• EXERCISE PROMPT: Print the entries below exactly as they appear, from the first line up to and including the line with "course-authoring and RAG". Do not print any pictures.

• GIVEN DATA:
-- Opening Marker --
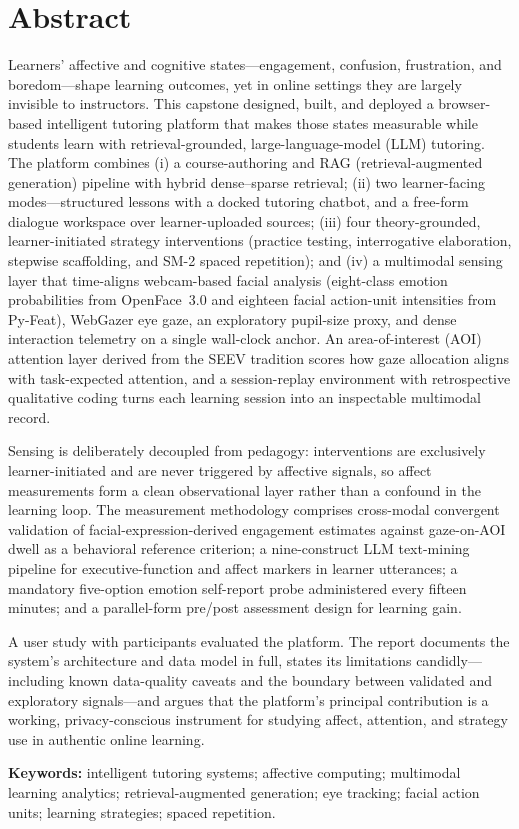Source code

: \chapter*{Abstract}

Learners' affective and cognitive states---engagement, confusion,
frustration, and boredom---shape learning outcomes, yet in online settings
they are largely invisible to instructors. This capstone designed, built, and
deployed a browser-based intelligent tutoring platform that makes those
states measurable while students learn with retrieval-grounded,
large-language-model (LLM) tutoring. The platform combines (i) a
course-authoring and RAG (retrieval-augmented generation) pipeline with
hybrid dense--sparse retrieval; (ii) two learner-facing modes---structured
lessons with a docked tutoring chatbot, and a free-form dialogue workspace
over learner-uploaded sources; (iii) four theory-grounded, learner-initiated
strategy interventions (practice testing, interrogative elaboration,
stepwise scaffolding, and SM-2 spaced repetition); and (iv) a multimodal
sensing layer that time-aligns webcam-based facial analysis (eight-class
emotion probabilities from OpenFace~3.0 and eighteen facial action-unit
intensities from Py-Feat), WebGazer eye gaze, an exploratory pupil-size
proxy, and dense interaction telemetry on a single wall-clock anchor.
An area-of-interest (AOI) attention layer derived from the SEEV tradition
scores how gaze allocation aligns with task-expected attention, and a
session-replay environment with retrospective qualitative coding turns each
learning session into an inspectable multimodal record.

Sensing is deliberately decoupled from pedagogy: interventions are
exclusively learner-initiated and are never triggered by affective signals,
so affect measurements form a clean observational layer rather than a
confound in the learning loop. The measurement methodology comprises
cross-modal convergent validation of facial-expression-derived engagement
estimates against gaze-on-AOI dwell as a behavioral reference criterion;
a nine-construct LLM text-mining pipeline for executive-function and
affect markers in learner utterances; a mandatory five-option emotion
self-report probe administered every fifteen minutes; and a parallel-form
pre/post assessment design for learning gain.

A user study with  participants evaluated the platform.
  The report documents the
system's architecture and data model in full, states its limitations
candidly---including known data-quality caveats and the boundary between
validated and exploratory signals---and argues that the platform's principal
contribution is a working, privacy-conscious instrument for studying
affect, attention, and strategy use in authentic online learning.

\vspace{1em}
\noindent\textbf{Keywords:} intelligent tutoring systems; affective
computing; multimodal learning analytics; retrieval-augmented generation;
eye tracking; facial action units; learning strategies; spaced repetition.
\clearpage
-- Closing Marker --
• TASK RESPONSE:
Source code

: \chapter*{Abstract}

Learners' affective and cognitive states---engagement, confusion,
frustration, and boredom---shape learning outcomes, yet in online settings
they are largely invisible to instructors. This capstone designed, built, and
deployed a browser-based intelligent tutoring platform that makes those
states measurable while students learn with retrieval-grounded,
large-language-model (LLM) tutoring. The platform combines (i) a
course-authoring and RAG (retrieval-augmented generation) pipeline with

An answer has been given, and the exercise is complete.